Как вдруг среди кустов появились два слабо светящихся пятна. Мальчик замер, вглядываясь. Да нет, то были просветы, а не пятна света. Он двинулся дальше, но и пятна стронулись за ним. Мальчик остановился. И пятна затаились. Они стояли и смотрели друг на друга. Да что такое?! Мальчик хотел вспомнить молитву Спиридона Тримифунтского или Бориса и Глеба, но внезапно услышал тихие голоса:

– Зри, зри…

– Виж-шу, виж-шу…

– Столпом притворятца…

– Коновяз-зию…

Мальчик отпрянул и поспешил прочь, прочь, оглядываясь, а те пятна тоже заспешили, и он тогда побежал по мокрому лугу, сбежал в низину, большую воронку, и упал, затаился.

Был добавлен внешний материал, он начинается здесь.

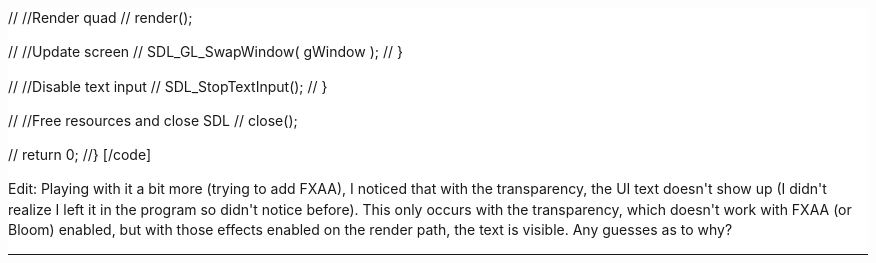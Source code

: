 //            //Render quad
//            render();

//            //Update screen
//            SDL_GL_SwapWindow( gWindow );
//        }

//        //Disable text input
//        SDL_StopTextInput();
//    }

//    //Free resources and close SDL
//    close();

//    return 0;
//}
[/code]


Edit: Playing with it a bit more (trying to add FXAA), I noticed that with the transparency, the UI text doesn't show up (I didn't realize I left it in the program so didn't notice before). This only occurs with the transparency, which doesn't work with FXAA (or Bloom) enabled, but with those effects enabled on the render path, the text is visible. Any guesses as to why?

-------------------------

Было тихо. Наконец он решился поднять голову и оглядеться – и сразу увидел те белесые, слабо светящиеся пятна размером с солнце или луну. И они тихо засмеялись, зашептались.

– Деду пожидает.

– Ласкосердий[314].

– Немко.

– Лишеник… пошел! Пошел!

И мальчик подхватился и кинулся прочь. Неожиданно он выбежал к Днепру. Мгновенье стоял, озираясь, отдуваясь, но те нагоняли, быстро перемещаясь по лугу, и он кинулся в воду, поплыл, да тут же нащупал дно и пошел. Надо было уйти на другой берег, почему-то мнилось, что там эти его не достанут. Оступился и погрузился с головой, но тут же встал, откашливаясь. Двинулся дальше. Вода доходила до подбородка. Вот-вот он готов был поплыть… Но чудно! Вода уже достигала только до плеч… до груди… И так и перешел Днепр! Ай да Сычонок! Ай да Спиридон, сын Васильев! Как такое сотворилось? Днепр перебресть!